EXERCISE PROMPT:
Return all of the following entries as written, but without the images.

SOURCE MATERIAL:

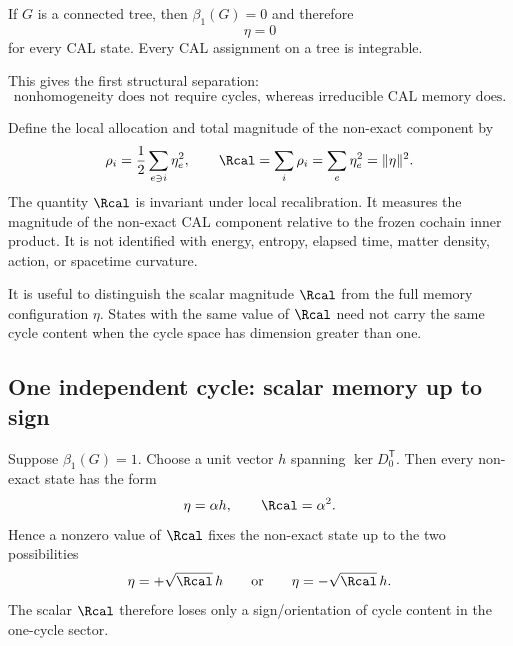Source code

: \begin{corollary}
\label{cor:tree-rigidity}
If $G$ is a connected tree, then $\beta_1(G)=0$ and therefore
\begin{equation}
\eta=0
\end{equation}
for every CAL state. Every CAL assignment on a tree is integrable.
\end{corollary}

This gives the first structural separation:
\begin{equation}
\boxed{
\text{nonhomogeneity does not require cycles, whereas irreducible CAL memory does.}
}
\label{eq:nonhom-vs-memory}
\end{equation}

Define the local allocation and total magnitude of the non-exact component by
\begin{equation}
\rho_i=\frac12\sum_{e\ni i}\eta_e^2,
\qquad
\Rcal=\sum_i\rho_i=\sum_e\eta_e^2=\lVert\eta\rVert^2.
\label{eq:rho-R}
\end{equation}
The quantity $\Rcal$ is invariant under local recalibration. It measures the magnitude of the non-exact CAL component relative to the frozen cochain inner product. It is not identified with energy, entropy, elapsed time, matter density, action, or spacetime curvature.

It is useful to distinguish the scalar magnitude $\Rcal$ from the full memory configuration $\eta$. States with the same value of $\Rcal$ need not carry the same cycle content when the cycle space has dimension greater than one.

\subsection{One independent cycle: scalar memory up to sign}

Suppose $\beta_1(G)=1$. Choose a unit vector $h$ spanning $\ker D_0^{\mathsf T}$. Then every non-exact state has the form
\begin{equation}
\eta=\alpha h,
\qquad
\Rcal=\alpha^2.
\label{eq:beta1-one-coordinate}
\end{equation}
Hence a nonzero value of $\Rcal$ fixes the non-exact state up to the two possibilities
\begin{equation}
\eta=+\sqrt{\Rcal}\,h
\qquad\text{or}\qquad
\eta=-\sqrt{\Rcal}\,h.
\label{eq:beta1-one-two-points}
\end{equation}
The scalar $\Rcal$ therefore loses only a sign/orientation of cycle content in the one-cycle sector.

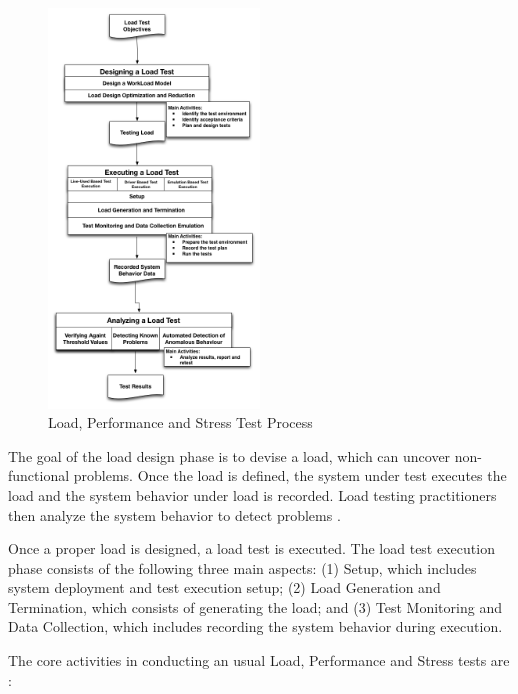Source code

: \documentclass[review]{elsarticle}
\begin{document}
\begin{figure}[!ht]
\centering
\includegraphics[width=0.5\textwidth]{./images/testprocess.png}
\caption{Load, Performance and Stress Test Process \cite{Jiang2010}\cite{Erinle2013}}
\label{fig:testprocess}
\end{figure}


The goal of the load design phase is to devise a load, which can uncover non-functional problems. Once the load is defined, the system under test executes the load and the system behavior under load is recorded. Load testing practitioners then analyze the system behavior to detect problems \cite{Jiang2010}. 

Once a proper load is designed, a load test is executed. The load test execution phase consists of the following three main aspects: (1) Setup, which includes system deployment and test execution setup; (2) Load Generation and Termination, which consists of generating the load; and (3) Test Monitoring and Data Collection, which includes recording the system behavior during execution\cite{Jiang2010}. 

The core activities in conducting an usual Load, Performance and Stress tests are \cite{Erinle2013}: 
\end{document}

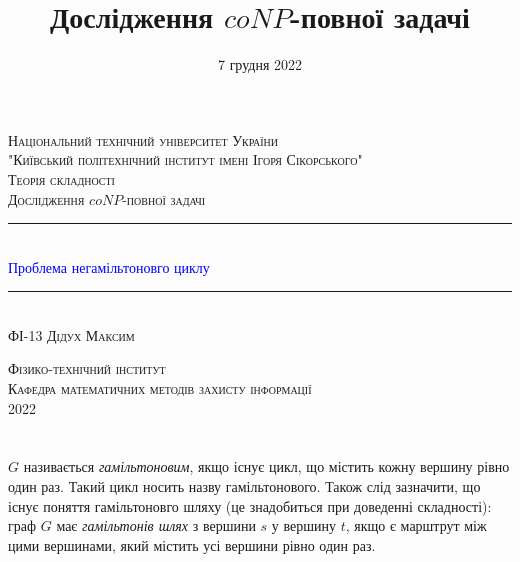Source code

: \documentclass[14pt]{article}
\begin{document}
\begin{spacing}{1.175}	
	\begin{titlepage} 
		\newcommand{\HRule}{\rule{\linewidth}{0.3mm}}
		\center 
		
		\textsc{\large Національний технічний університет України
			\\"Київський політехнічний інститут імені Ігоря Сікорського"}\\[1.5cm]
		
		\vspace{5cm}
		\textsc{\large Теорія складності}\\[0.5cm]
		
		\textsc{\large Дослідження \(coNP\)-повної задачі}\\[0.5cm] 
		
		\HRule\\[0.4cm]
		
		{\huge \textcolor{blue}{Проблема негамільтоновго циклу}}\\[0.4cm]
		
		\HRule\\[1.5cm]
		\textsc{\large ФІ-13 Дідух Максим}\\[0.5cm]
		
		\vspace{7.5cm}
		
		\textsc{\large Фізико-технічний інститут}\\[0.5cm]
		\textsc{\large Кафедра математичних методів захисту інформації}\\[0.5cm]
		{\large {2022}} 
	\end{titlepage}
    
    
    
    \newpage
    \title{\Large Дослідження \(coNP\)-повної задачі}
    \date{\large 7 грудня 2022}
    \maketitle
    \tableofcontents                                                                            %
    \newpage
    \section{}
         \(G\) називається \textit{гамільтоновим}, якщо існує цикл, що містить кожну вершину рівно один раз. Такий цикл носить назву гамільтонового. Також слід зазначити, що існує поняття гамільтоновго шляху (це знадобиться при доведенні складності): граф \(G\) має \textit{гамільтонів шлях} з вершини \(s\) у вершину \(t\), якщо є марштрут між цими вершинами, який містить усі вершини рівно один раз.
        

\end{spacing}
\end{document}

SOLUTION FOR THIS TASK:
Source code

: \begin{corollary}
\label{cor:tree-rigidity}
If $G$ is a connected tree, then $\beta_1(G)=0$ and therefore
\begin{equation}
\eta=0
\end{equation}
for every CAL state. Every CAL assignment on a tree is integrable.
\end{corollary}

This gives the first structural separation:
\begin{equation}
\boxed{
\text{nonhomogeneity does not require cycles, whereas irreducible CAL memory does.}
}
\label{eq:nonhom-vs-memory}
\end{equation}

Define the local allocation and total magnitude of the non-exact component by
\begin{equation}
\rho_i=\frac12\sum_{e\ni i}\eta_e^2,
\qquad
\Rcal=\sum_i\rho_i=\sum_e\eta_e^2=\lVert\eta\rVert^2.
\label{eq:rho-R}
\end{equation}
The quantity $\Rcal$ is invariant under local recalibration. It measures the magnitude of the non-exact CAL component relative to the frozen cochain inner product. It is not identified with energy, entropy, elapsed time, matter density, action, or spacetime curvature.

It is useful to distinguish the scalar magnitude $\Rcal$ from the full memory configuration $\eta$. States with the same value of $\Rcal$ need not carry the same cycle content when the cycle space has dimension greater than one.

\subsection{One independent cycle: scalar memory up to sign}

Suppose $\beta_1(G)=1$. Choose a unit vector $h$ spanning $\ker D_0^{\mathsf T}$. Then every non-exact state has the form
\begin{equation}
\eta=\alpha h,
\qquad
\Rcal=\alpha^2.
\label{eq:beta1-one-coordinate}
\end{equation}
Hence a nonzero value of $\Rcal$ fixes the non-exact state up to the two possibilities
\begin{equation}
\eta=+\sqrt{\Rcal}\,h
\qquad\text{or}\qquad
\eta=-\sqrt{\Rcal}\,h.
\label{eq:beta1-one-two-points}
\end{equation}
The scalar $\Rcal$ therefore loses only a sign/orientation of cycle content in the one-cycle sector.

Source code

: \documentclass[review]{elsarticle}
\begin{document}
\begin{figure}[!ht]
\centering
\includegraphics[width=0.5\textwidth]{./images/testprocess.png}
\caption{Load, Performance and Stress Test Process \cite{Jiang2010}\cite{Erinle2013}}
\label{fig:testprocess}
\end{figure}


The goal of the load design phase is to devise a load, which can uncover non-functional problems. Once the load is defined, the system under test executes the load and the system behavior under load is recorded. Load testing practitioners then analyze the system behavior to detect problems \cite{Jiang2010}. 

Once a proper load is designed, a load test is executed. The load test execution phase consists of the following three main aspects: (1) Setup, which includes system deployment and test execution setup; (2) Load Generation and Termination, which consists of generating the load; and (3) Test Monitoring and Data Collection, which includes recording the system behavior during execution\cite{Jiang2010}. 

The core activities in conducting an usual Load, Performance and Stress tests are \cite{Erinle2013}: 
\end{document}

Source code

: \documentclass[14pt]{article}
\begin{document}
\begin{spacing}{1.175}	
	\begin{titlepage} 
		\newcommand{\HRule}{\rule{\linewidth}{0.3mm}}
		\center 
		
		\textsc{\large Національний технічний університет України
			\\"Київський політехнічний інститут імені Ігоря Сікорського"}\\[1.5cm]
		
		\vspace{5cm}
		\textsc{\large Теорія складності}\\[0.5cm]
		
		\textsc{\large Дослідження \(coNP\)-повної задачі}\\[0.5cm] 
		
		\HRule\\[0.4cm]
		
		{\huge \textcolor{blue}{Проблема негамільтоновго циклу}}\\[0.4cm]
		
		\HRule\\[1.5cm]
		\textsc{\large ФІ-13 Дідух Максим}\\[0.5cm]
		
		\vspace{7.5cm}
		
		\textsc{\large Фізико-технічний інститут}\\[0.5cm]
		\textsc{\large Кафедра математичних методів захисту інформації}\\[0.5cm]
		{\large {2022}} 
	\end{titlepage}
    
    
    
    \newpage
    \title{\Large Дослідження \(coNP\)-повної задачі}
    \date{\large 7 грудня 2022}
    \maketitle
    \tableofcontents                                                                            %
    \newpage
    \section{}
         \(G\) називається \textit{гамільтоновим}, якщо існує цикл, що містить кожну вершину рівно один раз. Такий цикл носить назву гамільтонового. Також слід зазначити, що існує поняття гамільтоновго шляху (це знадобиться при доведенні складності): граф \(G\) має \textit{гамільтонів шлях} з вершини \(s\) у вершину \(t\), якщо є марштрут між цими вершинами, який містить усі вершини рівно один раз.
        

\end{spacing}
\end{document}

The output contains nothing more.